Он плохой с точки зрения соцреализма, с точки зрения соцреализма хороший Федин, конечно, которого читать нельзя, в рот не возьмешь этот пластилин. Но роман Пастернака до сих пор прекрасно читается, нормальная символистская сказка. Да, ничего не поделаешь — сатанинская гордыня. Но пора уже понять, что не мы — пища для истории, а вся история существует для того, чтобы мы в максимальной полноте выразили себя. Вот об этом именно сегодня очень бы неплохо помнить.
Мы всё спрашиваем: а зачем, а почему нам достался этот исторический отрезок? Для того, чтобы отталкиваясь от этого исторического отрезка, мы прыгнули как можно выше. Никакого другого смысла у истории нет. Видите, какая штука. Это очень долгий и трудный разговор: а что бывает потом, после того, как эти любовник демонический такой, несколько гамлетовского плана и Россия сбежали? Что будет потом? Она почти всегда гибнет. Что Лолита, что Аксинья, что Лара, что Катюша Маслова, там, правда, про неё не сказано напрямую.
Но вот что бывает с ребёнком?
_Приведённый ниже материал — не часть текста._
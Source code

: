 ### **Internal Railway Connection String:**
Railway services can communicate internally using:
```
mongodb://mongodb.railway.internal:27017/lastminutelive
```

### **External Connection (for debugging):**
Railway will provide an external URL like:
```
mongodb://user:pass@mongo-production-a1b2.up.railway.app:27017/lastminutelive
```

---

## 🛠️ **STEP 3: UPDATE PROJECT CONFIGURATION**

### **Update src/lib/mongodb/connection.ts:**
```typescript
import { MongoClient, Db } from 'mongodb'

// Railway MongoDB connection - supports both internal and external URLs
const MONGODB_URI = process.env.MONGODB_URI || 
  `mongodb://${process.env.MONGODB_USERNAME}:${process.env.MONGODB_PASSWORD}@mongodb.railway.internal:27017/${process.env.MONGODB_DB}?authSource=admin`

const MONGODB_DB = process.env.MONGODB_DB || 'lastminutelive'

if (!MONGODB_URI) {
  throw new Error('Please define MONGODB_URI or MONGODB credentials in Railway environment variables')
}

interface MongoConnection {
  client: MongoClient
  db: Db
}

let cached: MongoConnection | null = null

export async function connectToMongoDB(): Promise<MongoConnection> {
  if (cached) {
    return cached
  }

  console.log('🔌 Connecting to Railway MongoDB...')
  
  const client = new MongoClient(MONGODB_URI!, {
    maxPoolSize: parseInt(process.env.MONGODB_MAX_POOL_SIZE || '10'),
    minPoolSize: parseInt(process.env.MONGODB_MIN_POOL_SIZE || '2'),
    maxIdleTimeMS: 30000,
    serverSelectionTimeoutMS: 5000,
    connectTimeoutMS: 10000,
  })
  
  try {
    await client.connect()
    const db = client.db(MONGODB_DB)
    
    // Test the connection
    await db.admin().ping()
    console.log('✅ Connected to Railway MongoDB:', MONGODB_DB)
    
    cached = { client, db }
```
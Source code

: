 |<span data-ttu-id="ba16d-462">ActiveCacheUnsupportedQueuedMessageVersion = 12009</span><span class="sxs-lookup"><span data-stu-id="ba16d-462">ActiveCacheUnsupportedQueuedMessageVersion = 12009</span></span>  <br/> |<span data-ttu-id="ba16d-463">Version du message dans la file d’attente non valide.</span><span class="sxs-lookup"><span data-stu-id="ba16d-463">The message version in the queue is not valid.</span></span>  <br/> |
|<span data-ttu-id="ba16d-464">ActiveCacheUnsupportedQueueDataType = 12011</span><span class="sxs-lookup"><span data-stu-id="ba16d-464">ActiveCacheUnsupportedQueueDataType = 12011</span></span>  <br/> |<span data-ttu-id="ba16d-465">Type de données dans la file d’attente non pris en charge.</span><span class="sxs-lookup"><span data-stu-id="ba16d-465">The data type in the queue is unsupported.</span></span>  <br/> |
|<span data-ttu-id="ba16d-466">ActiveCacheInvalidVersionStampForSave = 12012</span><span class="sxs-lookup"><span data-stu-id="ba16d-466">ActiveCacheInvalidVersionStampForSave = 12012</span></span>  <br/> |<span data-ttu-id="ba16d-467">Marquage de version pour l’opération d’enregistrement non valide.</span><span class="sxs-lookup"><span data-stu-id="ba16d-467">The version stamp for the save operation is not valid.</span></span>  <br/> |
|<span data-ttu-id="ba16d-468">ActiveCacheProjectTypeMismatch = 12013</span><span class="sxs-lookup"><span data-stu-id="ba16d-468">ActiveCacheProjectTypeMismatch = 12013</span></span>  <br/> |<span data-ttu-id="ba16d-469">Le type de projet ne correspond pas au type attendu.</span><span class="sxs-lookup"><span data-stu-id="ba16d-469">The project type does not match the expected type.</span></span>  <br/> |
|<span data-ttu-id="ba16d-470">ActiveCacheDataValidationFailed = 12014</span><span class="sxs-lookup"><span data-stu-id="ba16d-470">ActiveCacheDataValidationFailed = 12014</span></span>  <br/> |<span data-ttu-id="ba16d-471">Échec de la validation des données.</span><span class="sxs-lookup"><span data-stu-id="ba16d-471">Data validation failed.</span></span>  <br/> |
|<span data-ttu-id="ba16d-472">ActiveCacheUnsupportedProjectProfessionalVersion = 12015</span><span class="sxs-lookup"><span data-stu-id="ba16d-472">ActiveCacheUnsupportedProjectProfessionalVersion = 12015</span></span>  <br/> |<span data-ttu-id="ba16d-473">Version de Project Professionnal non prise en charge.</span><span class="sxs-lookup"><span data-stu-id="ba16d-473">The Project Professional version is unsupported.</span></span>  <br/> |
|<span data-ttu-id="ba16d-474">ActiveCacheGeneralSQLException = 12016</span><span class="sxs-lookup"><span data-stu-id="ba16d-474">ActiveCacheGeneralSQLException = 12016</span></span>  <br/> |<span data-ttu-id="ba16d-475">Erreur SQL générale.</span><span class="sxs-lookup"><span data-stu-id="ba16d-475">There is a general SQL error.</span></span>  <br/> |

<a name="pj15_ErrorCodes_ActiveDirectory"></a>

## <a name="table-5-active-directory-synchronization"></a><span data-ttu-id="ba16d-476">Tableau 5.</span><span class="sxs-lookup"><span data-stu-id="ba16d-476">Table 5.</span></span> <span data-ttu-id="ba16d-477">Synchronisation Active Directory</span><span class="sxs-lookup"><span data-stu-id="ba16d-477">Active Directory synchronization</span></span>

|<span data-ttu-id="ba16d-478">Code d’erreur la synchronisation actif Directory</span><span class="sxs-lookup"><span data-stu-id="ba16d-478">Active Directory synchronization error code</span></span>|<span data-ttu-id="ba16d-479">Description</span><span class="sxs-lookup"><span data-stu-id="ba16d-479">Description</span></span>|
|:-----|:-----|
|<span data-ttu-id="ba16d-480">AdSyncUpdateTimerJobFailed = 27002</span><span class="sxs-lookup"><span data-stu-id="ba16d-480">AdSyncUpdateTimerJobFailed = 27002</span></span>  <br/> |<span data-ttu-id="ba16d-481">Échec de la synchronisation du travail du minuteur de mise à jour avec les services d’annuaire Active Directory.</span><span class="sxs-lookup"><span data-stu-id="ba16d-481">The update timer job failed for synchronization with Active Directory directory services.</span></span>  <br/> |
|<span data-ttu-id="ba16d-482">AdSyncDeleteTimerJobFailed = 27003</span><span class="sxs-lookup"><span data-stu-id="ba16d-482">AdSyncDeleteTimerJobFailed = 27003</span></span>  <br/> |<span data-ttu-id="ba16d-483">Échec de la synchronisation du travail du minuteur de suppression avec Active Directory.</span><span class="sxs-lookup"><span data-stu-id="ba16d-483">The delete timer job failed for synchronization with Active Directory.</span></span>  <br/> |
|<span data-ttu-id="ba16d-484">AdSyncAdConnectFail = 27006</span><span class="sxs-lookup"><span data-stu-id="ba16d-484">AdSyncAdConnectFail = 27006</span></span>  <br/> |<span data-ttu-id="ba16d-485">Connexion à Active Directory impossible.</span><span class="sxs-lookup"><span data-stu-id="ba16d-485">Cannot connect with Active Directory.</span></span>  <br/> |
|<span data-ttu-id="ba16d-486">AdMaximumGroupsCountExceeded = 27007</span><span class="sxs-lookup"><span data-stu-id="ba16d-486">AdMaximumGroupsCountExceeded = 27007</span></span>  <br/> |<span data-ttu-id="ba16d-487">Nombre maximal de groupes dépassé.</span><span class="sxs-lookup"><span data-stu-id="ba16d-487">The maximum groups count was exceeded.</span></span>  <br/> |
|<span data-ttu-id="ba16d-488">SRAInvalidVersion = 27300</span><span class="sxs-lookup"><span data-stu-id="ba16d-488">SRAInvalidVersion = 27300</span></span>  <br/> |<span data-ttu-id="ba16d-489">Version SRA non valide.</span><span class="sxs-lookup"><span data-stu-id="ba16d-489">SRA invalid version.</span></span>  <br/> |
Можно ли ребёнка спасти? На эту тему у нас есть довольно много текстов. Родители, ясное дело, не справились. Но остается коллективное воспитание. И для этого ребёнка единственный способ спасения — это «Республика ШКИД», «Педагогическая поэма», «Полдень. XXI век». Ведь советская педагогическая утопия, она всегда имеет в виду детей без родителей. Да, еще, пожалуйста, Шефнер «Облака над дорогой», ещё любимый его Шаров «Повесть о десяти ошибках», про московскую школу коммуны, про ШКИД, Школу имени Достоевского, про замечательный лицей, в котором живут воспитанники Стругацких. Потому что эта утопия коллективного воспитания, она была подхвачена только в 60-е годы. Викниксор, или Блонский, или другие великие педагоги тех времен — вот на них вся надежда, понимаете?
Потому что при таких родителях, как ни ужасно это звучит, домашнее воспитание — это гибель. Ведь ещё Пушкин сказал: «Дети в России в домашнем воспитании только растлеваются, а по-настоящему спасительно воспитание лицейское». Нужно оторвать ребёнка от семьи и этим его спасти. Или, условно говоря, надо оторвать новых граждан этой свободной России от России и от её вождя, и поместить их в некое условное замкнутое пространство, в котором они будут воспитываться нормально. То есть утопия «Педагогической поэмы», утопия Макаренко — это единственное продолжение, доступное для этой истории.
Мы сейчас после очередной серии побега с любовником пребываем в стадии, когда гражданское общество в очередной раз умерло, толком не родившись, и единственное, что могло бы его спасти — это реформа системы образования, при которой дети подвергались бы нормальному коллективному воспитанию. Условно говоря, Хогвартс. Ведь это же не просто советская утопия рухнула, а очень многие утопии рухнули в конце 20 века. И Роулинг очень точно ответила на запрос о новой системе воспитания. Кроме Хогвартса ничто не спасет. Иначе Гарри Поттер так и будет воспитываться в несчастной семье магловских родственников, ничего не сделаешь. Пока мы не придумаем новую систему воспитания, Танька Безочередёва так и будет погибать. Но, к сожалению, над этим вопросом сейчас никто не работает ни в России, ни в мире. А очень интересно могло бы получиться.